- Nevada this week became the second U.S. state to pass a public health insurance option plan after Gov. Steve Sisolak, a Democrat, signed the bill into law on Wednesday.
- The state will bid out the business to private insurance carriers instead of doing the work in-house, and will rely heavily on Medicaid managed care organizations, at least at first as it tries to spur participation. Medicaid MCO’s will be required to submit a bid.
- The plan requires premiums to be 5% lower than the benchmark silver Affordable Care Act plan in each ZIP code and, ultimately, premiums must be reduced by 15% over a four-year period. At the same time, reimbursement to providers must not go below Medicare rates.
With a public option unlikely to gain traction in a closely divided Congress, action has shifted to the states.
Besides Nevada, Washington is the only other state to enact a public option insurance plan, though a handful of others are interested in creating an affordable health plan option for residents ineligible for Medicaid but unable to afford a marketplace plan.
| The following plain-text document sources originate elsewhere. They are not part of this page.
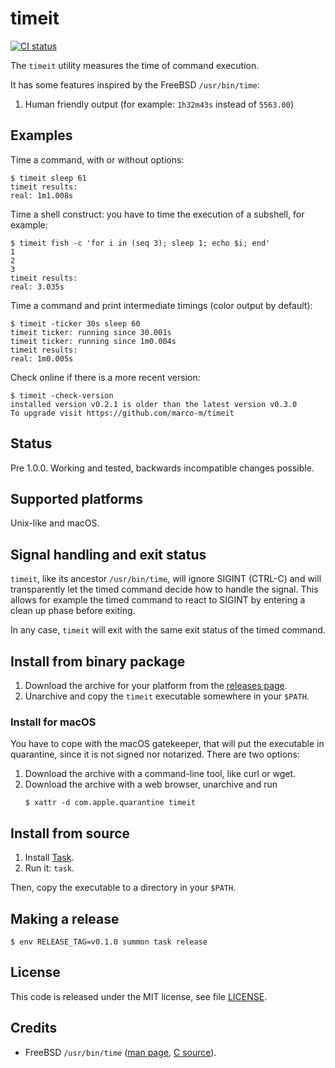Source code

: # timeit

[![CI status](https://github.com/marco-m/timeit/actions/workflows/ci.yml/badge.svg)](https://github.com/marco-m/timeit/actions)

The `timeit` utility measures the time of command execution.

It has some features inspired by the FreeBSD `/usr/bin/time`:

1. Human friendly output (for example: `1h32m43s` instead of `5563.00`)

## Examples

Time a command, with or without options:

    $ timeit sleep 61
    timeit results:
    real: 1m1.008s

Time a shell construct: you have to time the execution of a subshell, for
example:

    $ timeit fish -c 'for i in (seq 3); sleep 1; echo $i; end'
    1
    2
    3
    timeit results:
    real: 3.035s

Time a command and print intermediate timings (color output by default):

    $ timeit -ticker 30s sleep 60
    timeit ticker: running since 30.001s
    timeit ticker: running since 1m0.004s
    timeit results:
    real: 1m0.005s

Check online if there is a more recent version:

    $ timeit -check-version
    installed version v0.2.1 is older than the latest version v0.3.0
    To upgrade visit https://github.com/marco-m/timeit

## Status

Pre 1.0.0. Working and tested, backwards incompatible changes possible.

## Supported platforms

Unix-like and macOS.

## Signal handling and exit status

`timeit`, like its ancestor `/usr/bin/time`, will ignore SIGINT (CTRL-C) and will transparently let the timed command decide how to handle the signal. This allows for example the timed command to react to SIGINT by entering a clean up phase before exiting.

In any case, `timeit` will exit with the same exit status of the timed command.

## Install from binary package

1. Download the archive for your platform from the [releases
  page](https://github.com/marco-m/timeit/releases).
2. Unarchive and copy the `timeit` executable somewhere in your `$PATH`.

### Install for macOS

You have to cope with the macOS gatekeeper, that will put the executable in
quarantine, since it is not signed nor notarized. There are two options:

1. Download the archive with a command-line tool, like curl or wget.
2. Download the archive with a web browser, unarchive and run
   ```
   $ xattr -d com.apple.quarantine timeit
   ```

## Install from source

1. Install [Task](https://taskfile.dev/).
2. Run it: `task`.

Then, copy the executable to a directory in your `$PATH`.

## Making a release

    $ env RELEASE_TAG=v0.1.0 summon task release

## License

This code is released under the MIT license, see file [LICENSE](LICENSE).

## Credits

* FreeBSD `/usr/bin/time` ([man page], [C source]).

[man page]: https://www.freebsd.org/cgi/man.cgi?query=time
[C source]: https://github.com/freebsd/freebsd/blob/master/usr.bin/time/time.c
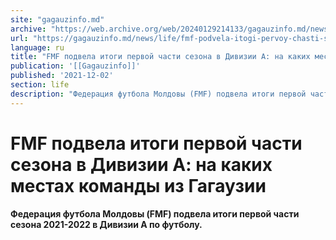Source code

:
 ```yaml
---
site: "gagauzinfo.md"
archive: "https://web.archive.org/web/20240129214133/gagauzinfo.md/news/life/fmf-podvela-itogi-pervoy-chasti-sezona-v-divizii-a-na-kakih-mestah-komandy-iz-gagauzii"
url: "https://gagauzinfo.md/news/life/fmf-podvela-itogi-pervoy-chasti-sezona-v-divizii-a-na-kakih-mestah-komandy-iz-gagauzii"
language: ru
title: "FMF подвела итоги первой части сезона в Дивизии А: на каких местах команды из Гагаузии"
publication: '[[Gagauzinfo]]'
published: '2021-12-02'
section: life
description: "Федерация футбола Молдовы (FMF) подвела итоги первой части сезона 2021-2022 в Дивизии А по футболу."
---
```


# FMF подвела итоги первой части сезона в Дивизии А: на каких местах команды из Гагаузии

**Федерация футбола Молдовы (FMF) подвела итоги первой части сезона 2021-2022 в Дивизии А по футболу.**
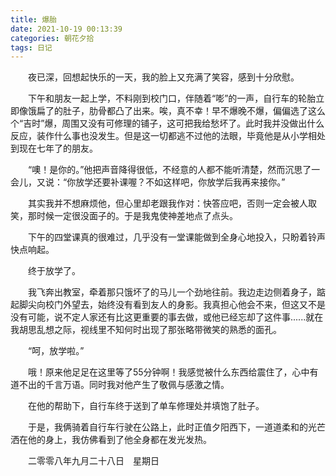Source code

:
 ```yaml
---
title: 爆胎
date: 2021-10-19 00:13:39
categories: 朝花夕拾
tags: 日记
---
```


&emsp;&emsp;夜已深，回想起快乐的一天，我的脸上又充满了笑容，感到十分欣慰。

&emsp;&emsp;下午和朋友一起上学，不料刚到校门口，伴随着“嘭”的一声，自行车的轮胎立即像饿扁了的肚子，肋骨都凸了出来。唉，真不幸！早不爆晚不爆，偏偏选了这么个“吉时”爆，周围又没有可修理的铺子，这可把我给愁坏了。此时我并没做出什么反应，装作什么事也没发生。但是这一切都逃不过他的法眼，毕竟他是从小学相处到现在七年了的朋友。

&emsp;&emsp;“噢！是你的。”他把声音降得很低，不经意的人都不能听清楚，然而沉思了一会儿，又说：“你放学还要补课喔？不如这样吧，你放学后我再来接你。”
<!--more-->
&emsp;&emsp;其实我并不想麻烦他，但心里却老跟我作对：快答应吧，否则一定会被人取笑，那时候一定很没面子的。于是我鬼使神差地点了点头。

&emsp;&emsp;下午的四堂课真的很难过，几乎没有一堂课能做到全身心地投入，只盼着铃声快点响起。

&emsp;&emsp;终于放学了。

&emsp;&emsp;我飞奔出教室，牵着那只饿坏了的马儿一个劲地往前。我边走边侧着身子，踮起脚尖向校门外望去，始终没有看到友人的身影。我真担心他会不来，但这又不是没有可能，说不定人家还有比这更重要的事去做，或他已经忘却了这件事......就在我胡思乱想之际，视线里不知何时出现了那张略带微笑的熟悉的面孔。

&emsp;&emsp;“呵，放学啦。”

&emsp;&emsp;哦！原来他足足在这里等了55分钟啊！我感觉被什么东西给震住了，心中有道不出的千言万语。同时我对他产生了敬佩与感激之情。

&emsp;&emsp;在他的帮助下，自行车终于送到了单车修理处并填饱了肚子。

&emsp;&emsp;于是，我俩骑着自行车行驶在公路上，此时正值夕阳西下，一道道柔和的光芒洒在他的身上，我仿佛看到了他全身都在发光发热。

&emsp;&emsp;二零零八年九月二十八日&emsp;星期日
Insurance under Washington's option went live this year.
Coverage under Nevada’s plan won’t begin until 2026 as the state seeks a waiver from the federal government to enact the plan and capture the savings it could generate for the federal government.
Medicaid MCOs must submit a "good faith proposal," in response to an eventual RFP. Currently there are three Medicaid MCOs in the state of Nevada: Centene, UnitedHealthcare and Anthem Blue Cross Blue Shield.
President Joseph Biden is a proponent of a public option instead of the more disruptive "Medicare for All" proposal, which would dismantle the Affordable Care Act Biden helped usher in under former President Barack Obama a decade ago. Still, Biden left a public option out of his recent $7 trillion budget proposal.
The insurance lobby is strongly opposed to a public option and previously expressed concern over Nevada's plan via an opposition letter dated May 3 addressed to Cannizzaro and the state's Health and Human Services Committee.
Trade group AHIP took aim at the way in which the bill requires premiums for the public option plan to be lower than certain competitive plans on the exchange. AHIP characterized it as arbitrary "government rate setting."